[Document images with source code]
+ + + +

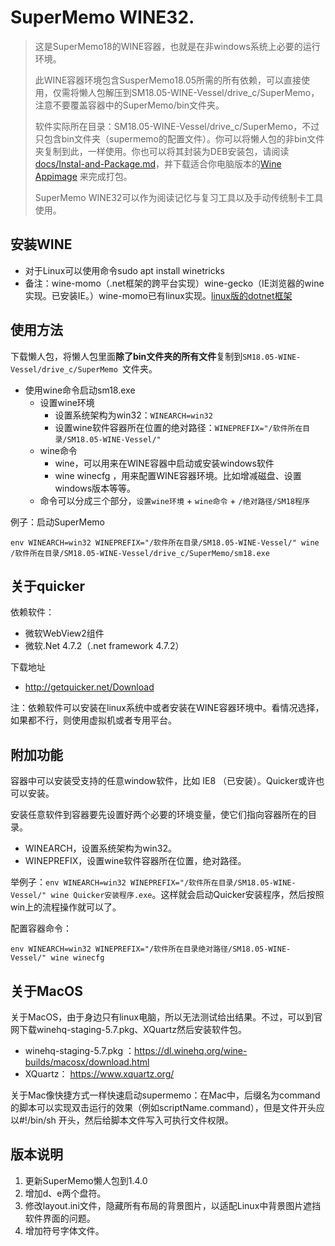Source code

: # SuperMemo WINE32.



> 这是SuperMemo18的WINE容器，也就是在非windows系统上必要的运行环境。
>
> 此WINE容器环境包含SusperMemo18.05所需的所有依赖，可以直接使用，仅需将懒人包解压到SM18.05-WINE-Vessel/drive_c/SuperMemo，注意不要覆盖容器中的SuperMemo/bin文件夹。
>
> 软件实际所在目录：SM18.05-WINE-Vessel/drive_c/SuperMemo，不过只包含bin文件夹（supermemo的配置文件）。你可以将懒人包的非bin文件夹复制到此，一样使用。你也可以将其封装为DEB安装包，请阅读[docs/Instal-and-Package.md](https://github.com/Zacharia2/SuperMemo18-ON-Wine/blob/main/docs/Instal-and-Package.md)，并下载适合你电脑版本的[Wine Appimage](https://github.com/Hackerl/Wine_Appimage/releases) 来完成打包。
>
> SuperMemo WINE32可以作为阅读记忆与复习工具以及手动传统制卡工具使用。



## 安装WINE


- 对于Linux可以使用命令sudo apt install winetricks
- 备注：wine-momo（.net框架的跨平台实现）wine-gecko（IE浏览器的wine实现。已安装IE。）wine-momo已有linux实现。[linux版的dotnet框架](https://learn.microsoft.com/en-us/dotnet/core/install/linux)


## 使用方法

下载懒人包，将懒人包里面**除了bin文件夹的所有文件**复制到`SM18.05-WINE-Vessel/drive_c/SuperMemo `文件夹。

- 使用wine命令启动sm18.exe
  - 设置wine环境
    - 设置系统架构为win32：`WINEARCH=win32`
    - 设置wine软件容器所在位置的绝对路径：`WINEPREFIX="/软件所在目录/SM18.05-WINE-Vessel/"`
  - wine命令
    - wine，可以用来在WINE容器中启动或安装windows软件
    - wine winecfg ，用来配置WINE容器环境。比如增减磁盘、设置windows版本等等。
  - 命令可以分成三个部分，`设置wine环境` + `wine命令` + `/绝对路径/SM18程序`

例子：启动SuperMemo
```shell
env WINEARCH=win32 WINEPREFIX="/软件所在目录/SM18.05-WINE-Vessel/" wine /软件所在目录/SM18.05-WINE-Vessel/drive_c/SuperMemo/sm18.exe
```

## 关于quicker
依赖软件：
  - 微软WebView2组件
  - 微软.Net 4.7.2（.net framework 4.7.2）

下载地址
  - http://getquicker.net/Download

注：依赖软件可以安装在linux系统中或者安装在WINE容器环境中。看情况选择，如果都不行，则使用虚拟机或者专用平台。

## 附加功能

容器中可以安装受支持的任意window软件，比如 IE8 （已安装）。Quicker或许也可以安装。

安装任意软件到容器要先设置好两个必要的环境变量，使它们指向容器所在的目录。

- WINEARCH，设置系统架构为win32。
- WINEPREFIX，设置wine软件容器所在位置，绝对路径。

举例子：`env WINEARCH=win32 WINEPREFIX="/软件所在目录/SM18.05-WINE-Vessel/" wine Quicker安装程序.exe`。这样就会启动Quicker安装程序，然后按照win上的流程操作就可以了。


配置容器命令：

`env WINEARCH=win32 WINEPREFIX="/软件所在目录绝对路径/SM18.05-WINE-Vessel/" wine winecfg`


## 关于MacOS

关于MacOS，由于身边只有linux电脑，所以无法测试给出结果。不过，可以到官网下载winehq-staging-5.7.pkg、XQuartz然后安装软件包。

- winehq-staging-5.7.pkg ：https://dl.winehq.org/wine-builds/macosx/download.html
- XQuartz： https://www.xquartz.org/

关于Mac像快捷方式一样快速启动supermemo：在Mac中，后缀名为command的脚本可以实现双击运行的效果（例如scriptName.command），但是文件开头应以#!/bin/sh 开头，然后给脚本文件写入可执行文件权限。


## 版本说明

1. 更新SuperMemo懒人包到1.4.0
2. 增加d、e两个盘符。
3. 修改layout.ini文件，隐藏所有布局的背景图片，以适配Linux中背景图片遮挡软件界面的问题。
4. 增加符号字体文件。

+ + + +

The data is to be returned exactly as it stands, pictures aside.

» **TASK SOLUTION**
Source code

: # SuperMemo WINE32.



> 这是SuperMemo18的WINE容器，也就是在非windows系统上必要的运行环境。
>
> 此WINE容器环境包含SusperMemo18.05所需的所有依赖，可以直接使用，仅需将懒人包解压到SM18.05-WINE-Vessel/drive_c/SuperMemo，注意不要覆盖容器中的SuperMemo/bin文件夹。
>
> 软件实际所在目录：SM18.05-WINE-Vessel/drive_c/SuperMemo，不过只包含bin文件夹（supermemo的配置文件）。你可以将懒人包的非bin文件夹复制到此，一样使用。你也可以将其封装为DEB安装包，请阅读[docs/Instal-and-Package.md](https://github.com/Zacharia2/SuperMemo18-ON-Wine/blob/main/docs/Instal-and-Package.md)，并下载适合你电脑版本的[Wine Appimage](https://github.com/Hackerl/Wine_Appimage/releases) 来完成打包。
>
> SuperMemo WINE32可以作为阅读记忆与复习工具以及手动传统制卡工具使用。



## 安装WINE


- 对于Linux可以使用命令sudo apt install winetricks
- 备注：wine-momo（.net框架的跨平台实现）wine-gecko（IE浏览器的wine实现。已安装IE。）wine-momo已有linux实现。[linux版的dotnet框架](https://learn.microsoft.com/en-us/dotnet/core/install/linux)


## 使用方法

下载懒人包，将懒人包里面**除了bin文件夹的所有文件**复制到`SM18.05-WINE-Vessel/drive_c/SuperMemo `文件夹。

- 使用wine命令启动sm18.exe
  - 设置wine环境
    - 设置系统架构为win32：`WINEARCH=win32`
    - 设置wine软件容器所在位置的绝对路径：`WINEPREFIX="/软件所在目录/SM18.05-WINE-Vessel/"`
  - wine命令
    - wine，可以用来在WINE容器中启动或安装windows软件
    - wine winecfg ，用来配置WINE容器环境。比如增减磁盘、设置windows版本等等。
  - 命令可以分成三个部分，`设置wine环境` + `wine命令` + `/绝对路径/SM18程序`

例子：启动SuperMemo
```shell
env WINEARCH=win32 WINEPREFIX="/软件所在目录/SM18.05-WINE-Vessel/" wine /软件所在目录/SM18.05-WINE-Vessel/drive_c/SuperMemo/sm18.exe
```

## 关于quicker
依赖软件：
  - 微软WebView2组件
  - 微软.Net 4.7.2（.net framework 4.7.2）

下载地址
  - http://getquicker.net/Download

注：依赖软件可以安装在linux系统中或者安装在WINE容器环境中。看情况选择，如果都不行，则使用虚拟机或者专用平台。

## 附加功能

容器中可以安装受支持的任意window软件，比如 IE8 （已安装）。Quicker或许也可以安装。

安装任意软件到容器要先设置好两个必要的环境变量，使它们指向容器所在的目录。

- WINEARCH，设置系统架构为win32。
- WINEPREFIX，设置wine软件容器所在位置，绝对路径。

举例子：`env WINEARCH=win32 WINEPREFIX="/软件所在目录/SM18.05-WINE-Vessel/" wine Quicker安装程序.exe`。这样就会启动Quicker安装程序，然后按照win上的流程操作就可以了。


配置容器命令：

`env WINEARCH=win32 WINEPREFIX="/软件所在目录绝对路径/SM18.05-WINE-Vessel/" wine winecfg`


## 关于MacOS

关于MacOS，由于身边只有linux电脑，所以无法测试给出结果。不过，可以到官网下载winehq-staging-5.7.pkg、XQuartz然后安装软件包。

- winehq-staging-5.7.pkg ：https://dl.winehq.org/wine-builds/macosx/download.html
- XQuartz： https://www.xquartz.org/

关于Mac像快捷方式一样快速启动supermemo：在Mac中，后缀名为command的脚本可以实现双击运行的效果（例如scriptName.command），但是文件开头应以#!/bin/sh 开头，然后给脚本文件写入可执行文件权限。


## 版本说明

1. 更新SuperMemo懒人包到1.4.0
2. 增加d、e两个盘符。
3. 修改layout.ini文件，隐藏所有布局的背景图片，以适配Linux中背景图片遮挡软件界面的问题。
4. 增加符号字体文件。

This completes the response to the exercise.